Exercise inputs ->
● ● ● ● ● ● ●
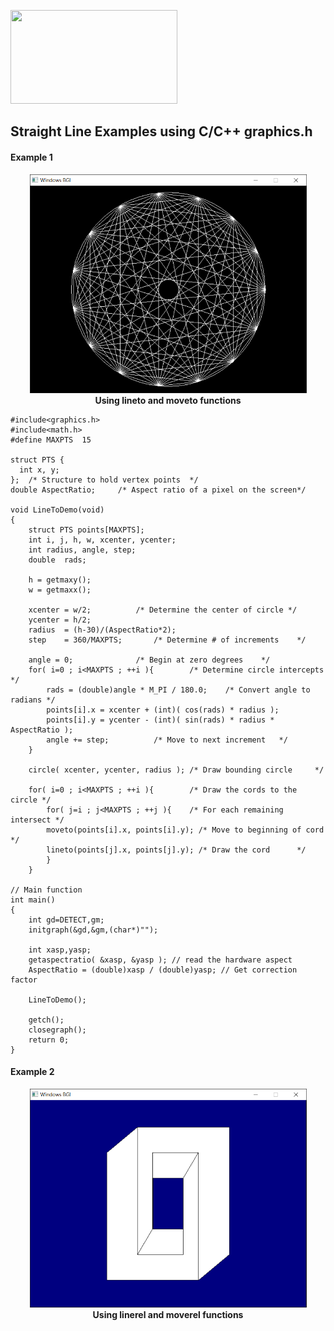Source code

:[<p align="left"><img width="267" height="150" src="https://img.youtube.com/vi/r7yOMz8HrHk/maxresdefault.jpg"></p>](https://youtu.be/r7yOMz8HrHk)
## Straight Line Examples using C/C++ graphics.h
<h4>Example 1</h4>
<p align="center">
    <img width="443" height="350" src="https://raw.githubusercontent.com/rp181135198/My-Gist-Files-Data/master/Image%20Data/Straight%20Line%20Examples%20in%20C%2B%2B%20graphics.h/Example%20of%20lineto%20and%20moveto.PNG"><br>
    <b>Using lineto and moveto functions</b><br>
</p>

```
#include<graphics.h>
#include<math.h>
#define MAXPTS	15

struct PTS {
  int x, y;
};	/* Structure to hold vertex points	*/
double AspectRatio;		/* Aspect ratio of a pixel on the screen*/

void LineToDemo(void)
{
    struct PTS points[MAXPTS];
    int i, j, h, w, xcenter, ycenter;
    int radius, angle, step;
    double  rads;

    h = getmaxy();
    w = getmaxx();

    xcenter = w/2;			/* Determine the center of circle */
    ycenter = h/2;
    radius  = (h-30)/(AspectRatio*2);
    step	= 360/MAXPTS;		/* Determine # of increments	*/

    angle = 0;				/* Begin at zero degrees	*/
    for( i=0 ; i<MAXPTS ; ++i ){		/* Determine circle intercepts	*/
        rads = (double)angle * M_PI / 180.0;	/* Convert angle to radians	*/
        points[i].x = xcenter + (int)( cos(rads) * radius );
        points[i].y = ycenter - (int)( sin(rads) * radius * AspectRatio );
        angle += step;			/* Move to next increment	*/
    }

    circle( xcenter, ycenter, radius );	/* Draw bounding circle 	*/

    for( i=0 ; i<MAXPTS ; ++i ){		/* Draw the cords to the circle */
        for( j=i ; j<MAXPTS ; ++j ){	/* For each remaining intersect */
        moveto(points[i].x, points[i].y); /* Move to beginning of cord	*/
        lineto(points[j].x, points[j].y); /* Draw the cord		*/
        }
    }

// Main function
int main()
{
    int gd=DETECT,gm;
    initgraph(&gd,&gm,(char*)"");

    int xasp,yasp;
    getaspectratio( &xasp, &yasp );	// read the hardware aspect
    AspectRatio = (double)xasp / (double)yasp; // Get correction factor
    
    LineToDemo();
    
    getch();
    closegraph();
    return 0;
}
```

<h4>Example 2</h4>
<p align="center">
    <img width="443" height="350" src="https://raw.githubusercontent.com/rp181135198/My-Gist-Files-Data/master/Image%20Data/Straight%20Line%20Examples%20in%20C%2B%2B%20graphics.h/Example%20of%20linerel%20and%20moverel.PNG"><br>
    <b>Using linerel and moverel functions</b><br>
</p>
● ● ● ● ● ● ●
Required action ->
In the entries above, find each line with the word "Draw" and return it.

Solution to the problem ->
    circle( xcenter, ycenter, radius );	/* Draw bounding circle 	*/
    for( i=0 ; i<MAXPTS ; ++i ){		/* Draw the cords to the circle */
        lineto(points[j].x, points[j].y); /* Draw the cord		*/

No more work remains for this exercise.